Lieferketten: Industrie und Handel wieder im Alarmmodus

Bisher gibt es keine unmittelbaren Anzeichen für größere Engpässe als Folge der Krise im Roten Meer. Doch die Situation könnte sich Experten zufolge noch verschärfen. In den kommenden Wochen dürfte sich daher zeigen, wie resilient sich Hersteller und Händler zuletzt tatsächlich aufgestellt haben.

Die jemenitischen Huthi haben nach US-Angaben erneut ein Containerschiff im Roten Meer angegriffen. Das zuständige Regionalkommando des US-Militärs teilte am Montagnachmittag auf X (ehemals Twitter) mit, die Rebellen hätten eine ballistische Antischiffrakete auf die M/V Gibraltar Eagle abgefeuert. Sie wurde demnach aus von Huthi kontrollierten Gebieten im Jemen abgeschossen. Bei dem Schiff handelte es sich den Angaben zufolge um einen unter der Flagge der Marshallinseln fahrenden US-Frachter. Es habe weder Verletzte noch Schäden gegeben.

Seit dem Ausbruch des Gaza-Krieges zwischen Israel und der islamistischen Hamas greifen die Huthi-Rebellen immer wieder Schiffe mit angeblich israelischer Verbindung auf der für die Lieferketten wichtigen Schifffahrtsroute an. Große Reedereien meiden diese zunehmend.

Drohen wie schon zu Zeiten der Corona-Krise sowie der „Ever Given“-Havarie im Suezkanal vorübergehende Produktionsstopps oder auch Bestands- und Regallücken im Handel? Vereinzelt ist dies bereits der Fall. So muss der Autobauer Volvo seit Montag für drei Tage die Produktion im belgischen Gent aussetzen. Grund dafür seien Verzögerungen bei der Lieferung von Getrieben infolge der Krise im Roten Meer, sagte eine Sprecherin. „Weil die Schiffe umgeleitet werden müssen, haben wir die Teile im Moment nicht.“ Zuvor hatte bereits Tesla mitgeteilt, die Produktion in Grünheide bei Berlin vom 29. Januar bis 11. Februar weitgehend stoppen zu müssen, da die Umleitung vieler Schiffe auf die Route um das Kap der Guten Hoffnung eine Lücke in die Bauteil-Lieferkette gerissen hat. Aufgrund des Stillstands werden rund 18.000 Fahrzeuge weniger produziert.

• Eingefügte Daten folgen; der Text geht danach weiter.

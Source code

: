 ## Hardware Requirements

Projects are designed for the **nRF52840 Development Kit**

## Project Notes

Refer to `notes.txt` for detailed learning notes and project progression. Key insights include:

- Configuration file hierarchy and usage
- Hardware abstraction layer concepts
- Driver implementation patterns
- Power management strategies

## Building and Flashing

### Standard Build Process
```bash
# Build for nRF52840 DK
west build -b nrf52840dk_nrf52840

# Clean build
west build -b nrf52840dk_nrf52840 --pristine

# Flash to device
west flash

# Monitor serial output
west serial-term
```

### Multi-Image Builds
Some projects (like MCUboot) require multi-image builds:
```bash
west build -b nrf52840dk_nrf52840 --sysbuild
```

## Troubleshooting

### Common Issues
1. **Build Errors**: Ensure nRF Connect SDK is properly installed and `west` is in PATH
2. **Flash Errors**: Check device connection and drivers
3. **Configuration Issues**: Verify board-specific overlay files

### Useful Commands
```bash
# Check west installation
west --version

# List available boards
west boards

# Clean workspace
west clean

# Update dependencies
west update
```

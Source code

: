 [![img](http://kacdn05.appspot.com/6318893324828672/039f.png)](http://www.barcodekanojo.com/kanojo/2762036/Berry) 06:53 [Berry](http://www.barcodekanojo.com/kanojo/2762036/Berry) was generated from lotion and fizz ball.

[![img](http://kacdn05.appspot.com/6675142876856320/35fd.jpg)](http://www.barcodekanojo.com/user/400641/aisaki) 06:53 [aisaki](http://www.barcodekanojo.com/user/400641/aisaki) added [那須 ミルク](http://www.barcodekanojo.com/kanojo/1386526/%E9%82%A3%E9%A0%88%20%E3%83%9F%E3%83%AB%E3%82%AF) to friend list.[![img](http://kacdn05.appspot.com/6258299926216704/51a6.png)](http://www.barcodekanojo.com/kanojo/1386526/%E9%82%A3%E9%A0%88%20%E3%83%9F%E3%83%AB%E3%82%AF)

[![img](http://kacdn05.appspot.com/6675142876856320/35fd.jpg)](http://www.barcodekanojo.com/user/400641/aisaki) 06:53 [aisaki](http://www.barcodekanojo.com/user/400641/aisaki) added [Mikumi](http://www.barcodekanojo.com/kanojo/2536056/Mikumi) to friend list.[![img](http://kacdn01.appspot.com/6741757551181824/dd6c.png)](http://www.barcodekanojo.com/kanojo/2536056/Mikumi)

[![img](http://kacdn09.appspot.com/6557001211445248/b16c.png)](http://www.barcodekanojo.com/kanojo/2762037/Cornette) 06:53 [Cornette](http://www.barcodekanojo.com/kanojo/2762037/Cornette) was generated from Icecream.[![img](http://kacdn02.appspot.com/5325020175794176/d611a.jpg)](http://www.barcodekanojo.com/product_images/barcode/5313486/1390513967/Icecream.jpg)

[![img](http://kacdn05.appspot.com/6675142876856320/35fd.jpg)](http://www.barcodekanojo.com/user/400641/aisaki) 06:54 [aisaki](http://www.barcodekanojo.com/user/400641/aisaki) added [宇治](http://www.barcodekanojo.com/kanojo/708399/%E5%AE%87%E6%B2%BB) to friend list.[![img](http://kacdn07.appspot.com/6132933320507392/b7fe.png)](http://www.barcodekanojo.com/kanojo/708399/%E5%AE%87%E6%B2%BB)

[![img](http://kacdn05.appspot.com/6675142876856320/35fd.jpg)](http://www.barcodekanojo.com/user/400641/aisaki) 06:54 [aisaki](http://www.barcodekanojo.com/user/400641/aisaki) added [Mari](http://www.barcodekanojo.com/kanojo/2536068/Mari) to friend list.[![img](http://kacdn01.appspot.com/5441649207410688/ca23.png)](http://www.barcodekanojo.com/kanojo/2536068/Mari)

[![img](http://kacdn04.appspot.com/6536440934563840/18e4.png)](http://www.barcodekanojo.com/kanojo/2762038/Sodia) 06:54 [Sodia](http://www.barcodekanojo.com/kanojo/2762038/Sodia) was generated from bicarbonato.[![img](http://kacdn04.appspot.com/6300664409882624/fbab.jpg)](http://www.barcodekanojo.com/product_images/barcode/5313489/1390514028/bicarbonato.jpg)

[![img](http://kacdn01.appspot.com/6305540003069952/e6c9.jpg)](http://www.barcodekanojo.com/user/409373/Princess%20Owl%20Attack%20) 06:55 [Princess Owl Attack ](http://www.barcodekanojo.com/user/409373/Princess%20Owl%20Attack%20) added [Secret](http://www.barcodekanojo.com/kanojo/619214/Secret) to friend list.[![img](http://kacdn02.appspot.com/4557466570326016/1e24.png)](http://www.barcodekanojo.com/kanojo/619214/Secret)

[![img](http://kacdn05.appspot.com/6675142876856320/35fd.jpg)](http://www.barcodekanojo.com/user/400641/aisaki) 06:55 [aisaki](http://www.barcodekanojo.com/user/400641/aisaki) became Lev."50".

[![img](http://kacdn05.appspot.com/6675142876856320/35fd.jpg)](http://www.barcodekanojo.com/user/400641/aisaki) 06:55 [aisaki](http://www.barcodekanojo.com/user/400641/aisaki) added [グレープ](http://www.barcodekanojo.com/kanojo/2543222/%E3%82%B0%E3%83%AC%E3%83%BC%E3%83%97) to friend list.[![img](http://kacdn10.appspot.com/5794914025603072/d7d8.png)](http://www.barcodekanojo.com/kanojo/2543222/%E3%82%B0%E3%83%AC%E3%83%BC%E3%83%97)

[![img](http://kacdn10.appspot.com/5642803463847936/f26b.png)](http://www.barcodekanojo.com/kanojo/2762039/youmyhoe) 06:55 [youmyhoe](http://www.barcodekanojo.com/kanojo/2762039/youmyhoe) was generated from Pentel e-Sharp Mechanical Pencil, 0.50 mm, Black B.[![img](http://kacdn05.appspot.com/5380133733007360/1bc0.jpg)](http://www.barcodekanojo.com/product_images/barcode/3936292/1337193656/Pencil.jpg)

Autoexperte Prof. Ferdinand Dudenhöffer, Geschäftsführer des Center Automotive Research in Bochum, sieht den Grund für den Ausfall in dem intensiven Austausch mit einem Werk in Shanghai für Teile und vor allem Batterien ist. Auch bei anderen Autobauern in Deutschland hält es Dudenhöffer für möglich, dass es überwiegend bei Elektroautos, also Batterien und Zellen zu Lieferengpässen kommen könnte. Hinsichtlich der globalen Handelswege sieht er in der neuen Seidenstraße-Initiative eine zuverlässige Landverbindung zu China und Anrainern. Die One-Belt-One-Road-Initiative sei „nicht das schlechteste zur Absicherung“.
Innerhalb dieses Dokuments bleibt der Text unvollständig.